8. L'article 40 du décret du 30 décembre 1993 dispose que : " L'autorité qui a reçu la demande ou le ministre chargé des naturalisations peut, à tout moment de l'instruction de la demande de naturalisation ou de réintégration, mettre en demeure le demandeur de produire les pièces complémentaires ou d'accomplir les formalités administratives qui sont nécessaires à l'examen de sa demande. / Si le demandeur ne défère pas à cette mise en demeure dans le délai qu'elle fixe, la demande peut être classée sans suite. Le demandeur est informé par écrit de ce classement. ". L'article 37-1 de ce décret du 30 décembre 2019 dans sa rédaction alors applicable indique : " Le demandeur fournit, selon les mêmes conditions de recevabilité que celles prévues par l'article 9 : / (...) 6° Le cas échéant, son ou ses actes de mariage ainsi que les pièces de nature à justifier la dissolution de ses unions antérieures (...). ".

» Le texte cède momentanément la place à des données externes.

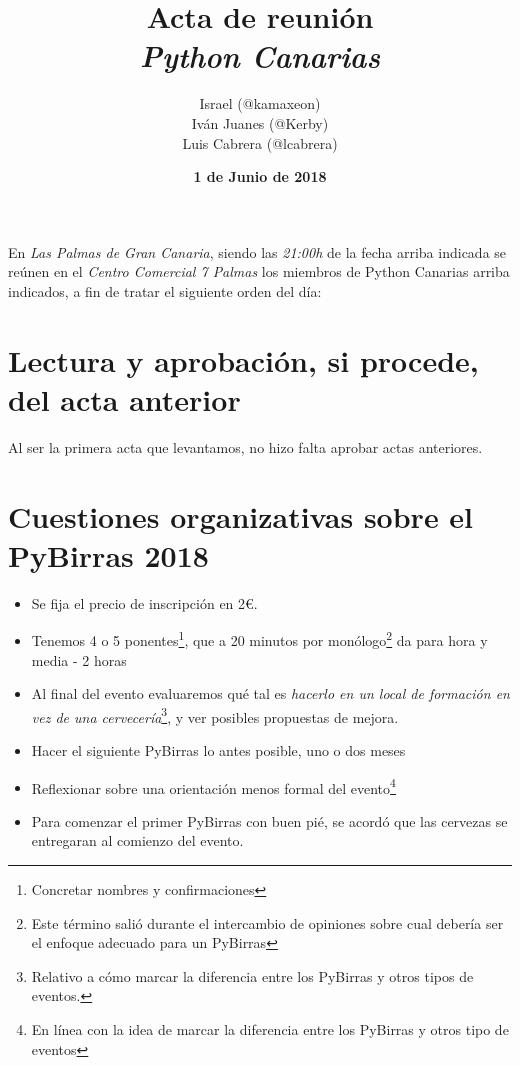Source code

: \documentclass[a4paper, 12pt]{article}
\title{\huge \textbf{Acta de reunión} \\ \textit{Python Canarias}}
\date{\textbf{1 de Junio de 2018}}
\author{
    Israel (@kamaxeon)\\
    Iván Juanes (@Kerby)\\ 
    Luis Cabrera (@lcabrera)
}
\begin{document}
\renewcommand{\contentsname}{Orden del día}

\maketitle

En \textit{Las Palmas de Gran Canaria}, siendo las \textit{21:00h} de la fecha arriba indicada se reúnen en el \textit{Centro Comercial 7 Palmas} los miembros de Python Canarias arriba indicados, a fin de tratar el siguiente orden del día:

\tableofcontents


\section{Lectura y aprobación, si procede, del acta anterior}

Al ser la primera acta que levantamos, no hizo falta aprobar actas anteriores.

\section{Cuestiones organizativas sobre el PyBirras 2018}

\begin{itemize}

	\item Se fija el precio de inscripción en 2\euro.
	\item Tenemos 4 o 5 ponentes\footnote{Concretar nombres y confirmaciones}, que a 20 minutos por monólogo\footnote{Este término salió durante el intercambio de opiniones sobre cual debería ser el enfoque adecuado para un PyBirras} da para hora y media - 2 horas 
	\item Al final del evento evaluaremos qué tal es \textit{hacerlo en un local de formación en vez de una cervecería}\footnote{Relativo a cómo marcar la diferencia entre los PyBirras y otros tipos de eventos.}, y ver posibles propuestas de mejora.
	\item Hacer el siguiente PyBirras lo antes posible, uno o dos meses
	\item Reflexionar sobre una orientación menos formal del evento\footnote{En línea con la idea de marcar la diferencia entre los PyBirras y otros tipo de eventos}
	\item Para comenzar el primer PyBirras con buen pié, se acordó que las cervezas se entregaran al comienzo del evento.

\end{itemize}
\end{document}

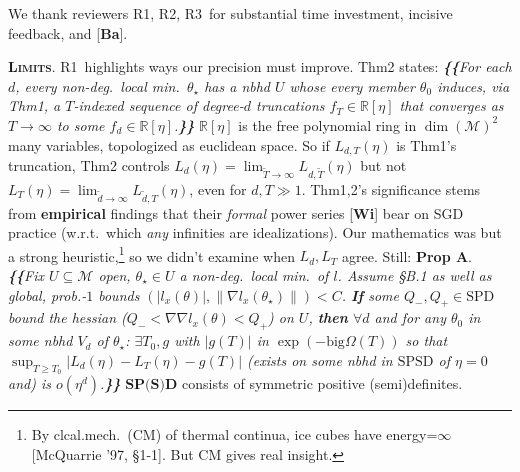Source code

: \documentclass[12pt]{colt2021} %
\newcommand{\Ra}{\textmd{\textsf{\color{purple!50} {R1}}}}
\newcommand{\Rb}{\textmd{\textsf{\color{green!60}  {R2}}}}
\newcommand{\Rc}{\textmd{\textsf{\color{blue!50}   {R3}}}}
\newcommand{\Mm}{\mathcal{M}}
\newcommand{\RR}{\mathbb{R}}
\newcommand{\pag}[1]{\textmd{{\color{gray}Pg}{#1}}}
\newcommand{\pgph}[1]{\textmd{{\color{gray}Par}{#1}}}
\newcommand{\thm}[1]{\textmd{{\color{gray}Thm}{#1}}}
\newcommand{\cit}[1]{[\textbf{#1}]}
\newcommand{\moosect}[1]{\par\noindent\hspace{-1cm}\textsc{\textbf{#1}}.}
\begin{document}
    \newcommand{\LaT}{\Lambda_{\text{\tiny\VarClock}}}
    \newcommand{\Lad}{\Lambda_{\text{\tiny\Thermo{4}}}}

    \noindent
    We thank reviewers \Ra, \Rb, \Rc\ for substantial time investment, incisive feedback, and \cit{Ba}. 

\moosect{Limits}
    \Ra\ highlights ways our precision must improve. %
    \thm{2} states:
    \emph{\textbf{\{\!\{}For each $d$, every non-deg.\ local min.\ $\theta_\star$ has a nbhd $U$
        whose every member $\theta_0$ induces, via \thm{1}, a
        $T$-indexed sequence of degree-$d$ truncations $f_T\in \RR[\eta]$ that
        converges
        as $T\to \infty$ to
        some $f_d\in\RR[\eta]$.\textbf{\}\!\}}}
    $\RR[\eta]$ is the free polynomial ring in $\dim(\Mm)^2$ many
    variables, topologized as euclidean space.
    \noindent
    So if $L_{d,T}(\eta)$ is \thm{1}'s truncation, \thm{2}
    controls $L_d(\eta) = \lim_{\tilde T\to\infty} L_{d,\tilde T}(\eta)$ but not
    $L_T(\eta) = \lim_{\tilde d\to\infty} L_{\tilde d,T}(\eta)$, even for $d,T\gg 1$. 
    \thm{1,2}'s significance stems from \textbf{empirical} findings that
    their \emph{formal} power series \cit{Wi} bear on SGD practice (w.r.t.\ which \emph{any}
    infinities are idealizations).   
    Our mathematics was but a strong
    heuristic,\footnote{%
        By clcal.mech.\ (CM) of thermal continua, ice cubes have
        energy=$\infty$ [McQuarrie '97, \S{1-1}].
        But CM gives real insight.
    } so we didn't examine when 
    $L_d, L_T$ agree.  Still:
    \textbf{Prop A}.\emph{
    \textbf{\{\!\{}Fix $U\subseteq \Mm$ open, %
        $\theta_\star\in U$ a non-deg.\ local min.\ of $l$.
        Assume \S{B.1} as well as global, prob.-$1$ bounds $(|l_x(\theta)|,\|\nabla
        l_x(\theta_\star)\|)<C$.
        \textbf{If} some $Q_-,Q_+\in \text{SPD}$ bound the hessian
        ($Q_- < \nabla\nabla l_x(\theta)<Q_+$) on $U$,
        \textbf{then} $\forall d$ and for any $\theta_0$ in
        some nbhd $V_d$ of $\theta_\star$: $\exists T_0, g$ with
        $|g(T)|$ in $\exp(-\text{big}\Omega(T))$ so that
        $\sup_{T\geq T_0} |L_d(\eta)-L_T(\eta)-g(T)|$
        (exists on some nbhd in $\text{SPSD}$ of
        $\eta=0$ and) is
        $o(\eta^d)$.\textbf{\}\!\}}
    }
    $\textbf{SP(S)D}$ consists of symmetric positive
        (semi)definites.
\end{document}
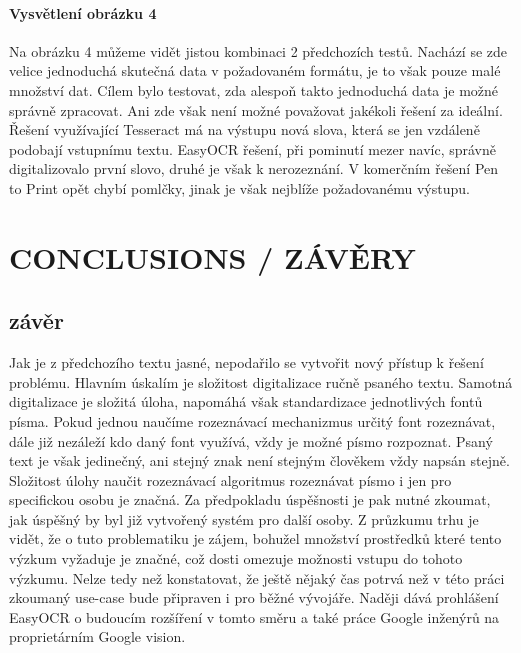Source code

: \documentclass[journal]{IEEEtran}
\begin{document}
\paragraph{Vysvětlení obrázku 4}
Na obrázku 4 můžeme vidět jistou kombinaci 2 předchozích testů.
Nachází se zde velice jednoduchá skutečná data v požadovaném formátu, je to však pouze malé množství dat.
Cílem bylo testovat, zda alespoň takto jednoduchá data je možné správně zpracovat.
Ani zde však není možné považovat jakékoli řešení za ideální.
Řešení využívající Tesseract má na výstupu nová slova, která se jen vzdáleně podobají vstupnímu textu.
EasyOCR řešení, při pominutí mezer navíc, správně digitalizovalo první slovo,  druhé je však k nerozeznání.
V komerčním řešení Pen to Print opět chybí pomlčky, jinak je však nejblíže požadovanému výstupu.


\section{CONCLUSIONS / ZÁVĚRY}
\subsection{závěr}
Jak je z předchozího textu jasné, nepodařilo se vytvořit nový přístup k řešení problému.
Hlavním úskalím je složitost digitalizace ručně psaného textu.
Samotná digitalizace je složitá úloha, napomáhá však standardizace jednotlivých fontů písma.
Pokud jednou naučíme rozeznávací mechanizmus určitý font rozeznávat, dále již nezáleží kdo daný font využívá, vždy je možné písmo rozpoznat.
Psaný text je však jedinečný, ani stejný znak není stejným člověkem vždy napsán stejně.
Složitost úlohy naučit rozeznávací algoritmus rozeznávat písmo i jen pro specifickou osobu je značná.
Za předpokladu úspěšnosti je pak nutné zkoumat, jak úspěšný by byl již vytvořený systém pro další osoby.
Z průzkumu trhu je vidět, že o tuto problematiku je zájem, bohužel množství prostředků které tento výzkum vyžaduje je značné, což dosti omezuje možnosti vstupu do tohoto výzkumu.
Nelze tedy než konstatovat, že ještě nějaký čas potrvá než v této práci zkoumaný use-case bude připraven i pro běžné vývojáře.
Naději dává prohlášení EasyOCR o budoucím rozšíření v tomto směru a také práce Google inženýrů na proprietárním Google vision.



\printbibliography

\printacronyms


\end{document}
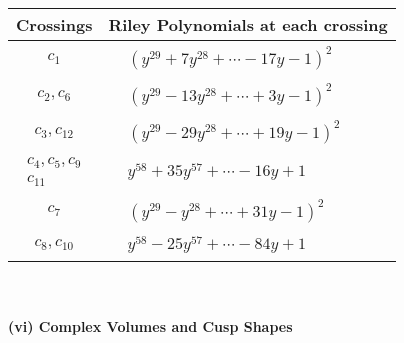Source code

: \documentclass[1p]{elsarticle_modified}
\theoremstyle{definition}
\begin{document}
\begin{tabular}{m{50pt}|m{274pt}}
Crossings & \hspace{64pt}Riley Polynomials at each crossing \\
\hline $$\begin{aligned}c_{1}\end{aligned}$$&$\begin{aligned}
&(y^{29}+7 y^{28}+\cdots-17 y-1)^{2}
\end{aligned}$\\
\hline $$\begin{aligned}c_{2},c_{6}\end{aligned}$$&$\begin{aligned}
&(y^{29}-13 y^{28}+\cdots+3 y-1)^{2}
\end{aligned}$\\
\hline $$\begin{aligned}c_{3},c_{12}\end{aligned}$$&$\begin{aligned}
&(y^{29}-29 y^{28}+\cdots+19 y-1)^{2}
\end{aligned}$\\
\hline $$\begin{aligned}c_{4},c_{5},c_{9}\\c_{11}\end{aligned}$$&$\begin{aligned}
&y^{58}+35 y^{57}+\cdots-16 y+1
\end{aligned}$\\
\hline $$\begin{aligned}c_{7}\end{aligned}$$&$\begin{aligned}
&(y^{29}- y^{28}+\cdots+31 y-1)^{2}
\end{aligned}$\\
\hline $$\begin{aligned}c_{8},c_{10}\end{aligned}$$&$\begin{aligned}
&y^{58}-25 y^{57}+\cdots-84 y+1
\end{aligned}$\\
\hline
\end{tabular}\\~\\
\newpage\flushleft \textbf{(vi) Complex Volumes and Cusp Shapes}
\end{document}
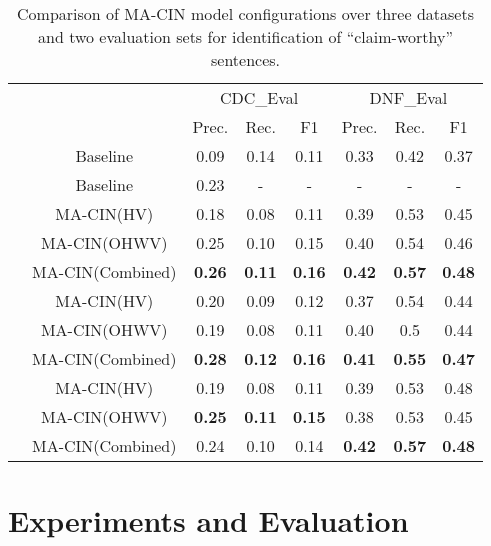 \documentclass[11pt,a4paper]{article}
\begin{document}
\begin{table*}[ht]
\begin{center}\scriptsize
\begin{tabular}{cc@{\qquad}ccc@{\qquad}ccc}
  \toprule
  \multirow{2}{*}{\raisebox{-\heavyrulewidth}{Dataset}} & \multirow{2}{*}{\raisebox{-\heavyrulewidth}{Configuration}} & \multicolumn{3}{c}{CDC\_Eval} & \multicolumn{3}{c}{DNF\_Eval} \\
  \cmidrule{3-8}
  & & Prec. & Rec. & F1 & Prec. & Rec. & F1 \\
  \midrule
   & Baseline & 0.09 & 0.14 & 0.11 & 0.33 & 0.42 & 0.37 \\
  \midrule
   & Baseline \cite{levy_context_2014} & 0.23 & - & - & - & - & - \\
   & MA-CIN(HV) & 0.18 & 0.08 & 0.11 & 0.39 & 0.53 & 0.45 \\
    & MA-CIN(OHWV) & 0.25 & 0.10 & 0.15 & 0.40 & 0.54 & 0.46 \\
    & MA-CIN(Combined) & \textbf{0.26} & \textbf{0.11} & \textbf{0.16} & \textbf{0.42} & \textbf{0.57} & \textbf{0.48} \\
  \midrule
   & MA-CIN(HV) & 0.20 & 0.09 & 0.12 & 0.37 & 0.54 & 0.44 \\
    & MA-CIN(OHWV) & 0.19 & 0.08 & 0.11 & 0.40 & 0.5 & 0.44 \\
    & MA-CIN(Combined) & \textbf{0.28} & \textbf{0.12} & \textbf{0.16} & \textbf{0.41} & \textbf{0.55} & \textbf{0.47} \\
    
  \midrule
   & MA-CIN(HV) & 0.19 & 0.08 & 0.11 & 0.39 & 0.53 & 0.48 \\
    & MA-CIN(OHWV) & \textbf{0.25} & \textbf{0.11} & \textbf{0.15} & 0.38 & 0.53 & 0.45 \\
    & MA-CIN(Combined) & 0.24 & 0.10 & 0.14 & \textbf{0.42} & \textbf{0.57} & \textbf{0.48} \\
  \bottomrule
\end{tabular}
\end{center}

\caption{\label{tab:results} Comparison of MA-CIN model configurations over three datasets and two evaluation sets for identification of ``claim-worthy'' sentences.}
\end{table*}

\section{Experiments and Evaluation}
\label{sec:exp}
\end{document}
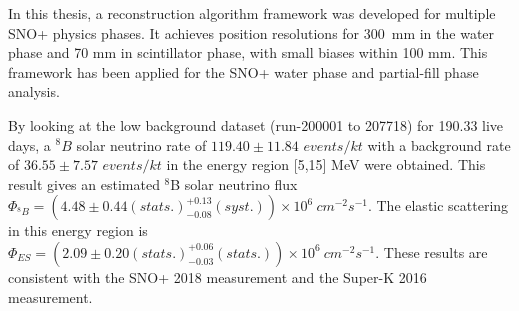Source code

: In this thesis, a reconstruction algorithm framework was developed for multiple SNO+ physics phases. It achieves position resolutions for 300~mm in the water phase and 70 mm in scintillator phase, with small biases within 100 mm. This framework has been applied for the SNO+ water phase and partial-fill phase analysis. 

By looking at the low background dataset (run-200001 to 207718) for 190.33 live days, a $^8B$ solar neutrino rate of $119.40\pm11.84$ $events/kt$ with a background rate of $36.55\pm7.57$ $events/kt$ in the energy region [5,15] MeV were obtained. This result gives an estimated $^8$B solar neutrino flux $\Phi_{^8B}=(4.48 \pm 0.44(stats.)^{+0.13}_{-0.08}(syst.))\times10^6~cm^{-2}s^{-1}$. The elastic scattering in this energy region is $\Phi_{ES}=(2.09 \pm 0.20(stats.)^{+0.06}_{-0.03}(stats.))\times10^6~cm^{-2}s^{-1}$. These results are consistent with the SNO+ 2018 measurement\cite{anderson2019measurement} and the Super-K 2016 measurement\cite{abe2016solar}.


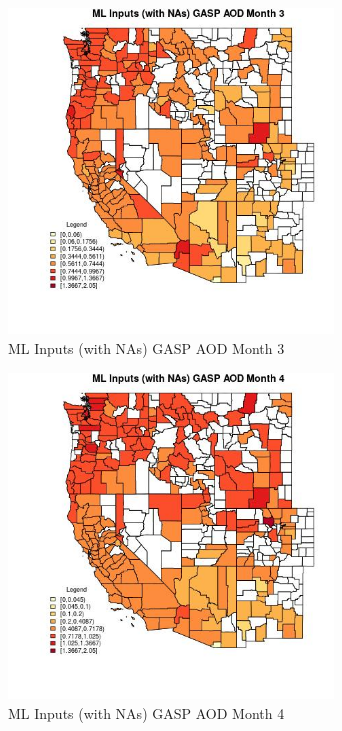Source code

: \begin{figure} 
\centering  
\includegraphics[width=0.77\textwidth]{Code_Outputs/Report_ML_input_PM25_Step4_part_e_de_duplicated_aves_compiled_2019-05-21wNAs_CountyGASP_AODmedianMonth3.jpg} 
\caption{\label{fig:Report_ML_input_PM25_Step4_part_e_de_duplicated_aves_compiled_2019-05-21wNAsCountyGASP_AODmedianMonth3}ML Inputs (with NAs) GASP AOD Month 3} 
\end{figure} 
 

\begin{figure} 
\centering  
\includegraphics[width=0.77\textwidth]{Code_Outputs/Report_ML_input_PM25_Step4_part_e_de_duplicated_aves_compiled_2019-05-21wNAs_CountyGASP_AODmedianMonth4.jpg} 
\caption{\label{fig:Report_ML_input_PM25_Step4_part_e_de_duplicated_aves_compiled_2019-05-21wNAsCountyGASP_AODmedianMonth4}ML Inputs (with NAs) GASP AOD Month 4} 
\end{figure} 
 


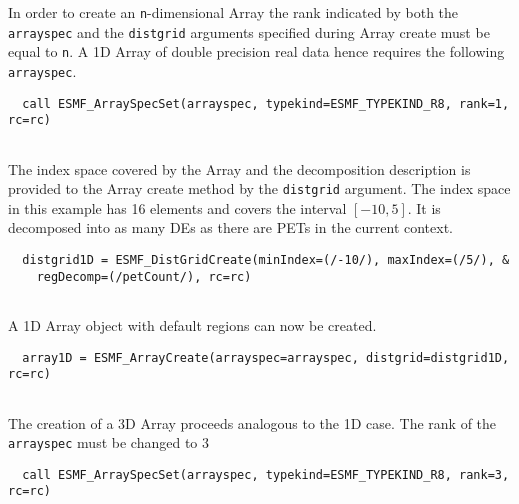    In order to create an {\tt n}-dimensional Array the rank indicated by both
   the {\tt arrayspec} and the {\tt distgrid} arguments specified during Array
   create must be equal to {\tt n}. A 1D Array of double precision real data
   hence requires the following {\tt arrayspec}. 

 \begin{verbatim}
  call ESMF_ArraySpecSet(arrayspec, typekind=ESMF_TYPEKIND_R8, rank=1, rc=rc)
 
\end{verbatim}
 

   The index space covered by the Array and the decomposition description is
   provided to the Array create method by the {\tt distgrid} argument. The index
   space in this example has 16 elements and covers the interval $[-10, 5]$. It is 
   decomposed into as many DEs as there are PETs in the current context. 

 \begin{verbatim}
  distgrid1D = ESMF_DistGridCreate(minIndex=(/-10/), maxIndex=(/5/), &
    regDecomp=(/petCount/), rc=rc)
 
\end{verbatim}
 

   A 1D Array object with default regions can now be created. 

 \begin{verbatim}
  array1D = ESMF_ArrayCreate(arrayspec=arrayspec, distgrid=distgrid1D, rc=rc)
 
\end{verbatim}
 

   
   The creation of a 3D Array proceeds analogous to the 1D case. The rank of the
   {\tt arrayspec} must be changed to 3 

 \begin{verbatim}
  call ESMF_ArraySpecSet(arrayspec, typekind=ESMF_TYPEKIND_R8, rank=3, rc=rc)
 
\end{verbatim}
 
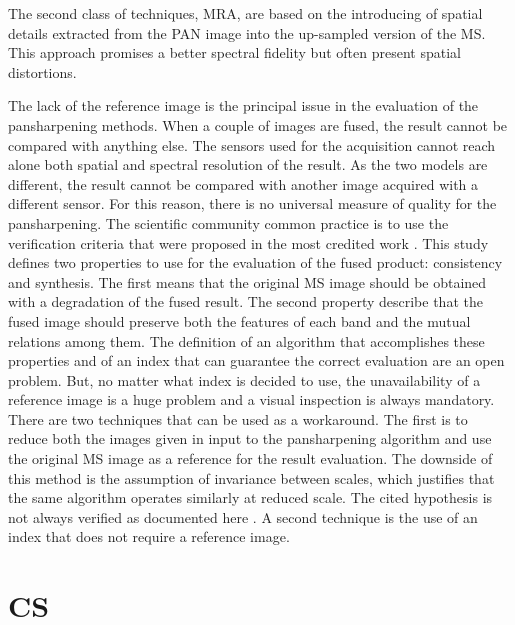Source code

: \documentclass[12pt]{report}
\begin{document}
The second class of techniques, MRA, are based on the introducing of spatial details extracted from the PAN image into the up-sampled version of the MS. This approach promises a better spectral fidelity but often present spatial distortions.

The lack of the reference image is the principal issue in the evaluation of the pansharpening methods.
When a couple of images are fused, the result cannot be compared with anything else. The sensors used for the acquisition cannot reach alone both spatial and spectral resolution of the result. As the two models are different, the result cannot be compared with another image acquired with a different sensor.
For this reason, there is no universal measure of quality for the pansharpening. The scientific community common practice is to use the verification criteria that were proposed in the most credited work \cite{towaldetal}. This study defines two properties to use for the evaluation of the fused product: consistency and synthesis. The first means that the original MS image should be obtained with a degradation of the fused result.
The second property describe that the fused image should preserve both the features of each band and the mutual relations among them. The definition of an algorithm that accomplishes these properties and of an index that can guarantee the correct evaluation are an open problem. But, no matter what index is decided to use, the unavailability of a reference image is a huge problem and a visual inspection is always mandatory. There are two techniques that can be used as a workaround. The first is to reduce both the images given in input to the pansharpening algorithm and use the original MS image as a reference for the result evaluation. The downside of this method is the assumption of invariance between scales, which justifies that the same algorithm operates similarly at reduced scale. The cited hypothesis  is not always verified as documented here \cite{scaleinvariance1} \cite{towaldetal}. A second technique is the use of an index that does not require a reference image.


\section{CS}
\end{document}
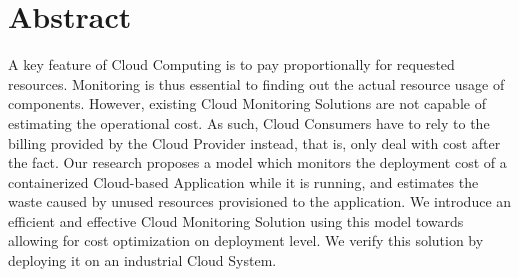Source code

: \begingroup
\let\clearpage\relax
\let\cleardoublepage\relax
\let\cleardoublepage\relax

\chapter*{Abstract}
A key feature of Cloud Computing is to pay proportionally for requested resources. Monitoring is thus essential to finding out the actual resource usage of components. However, existing Cloud Monitoring Solutions are not capable of estimating the operational cost.
As such, Cloud Consumers have to rely to the billing provided by the Cloud Provider instead, that is, only deal with cost after the fact.
Our research proposes a model which monitors the deployment cost of a containerized Cloud-based Application while it is running, and estimates the waste caused by unused resources provisioned to the application. 
We introduce an efficient and effective Cloud Monitoring Solution using this model towards allowing for cost optimization on deployment level. We verify this solution by deploying it on an industrial Cloud System.
\vfill

\endgroup

\vfill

9. Il ressort des pièces du dossier que pour classer sans suite la demande d'acquisition de la nationalité française présentée par Mme B... le ministre de l'intérieur et des outre-mer s'est fondé sur le fait que l'intéressée n'a pas produit le jugement demandé d'homologation de son acte de divorce prononcé au consulat de Russie à Marseille.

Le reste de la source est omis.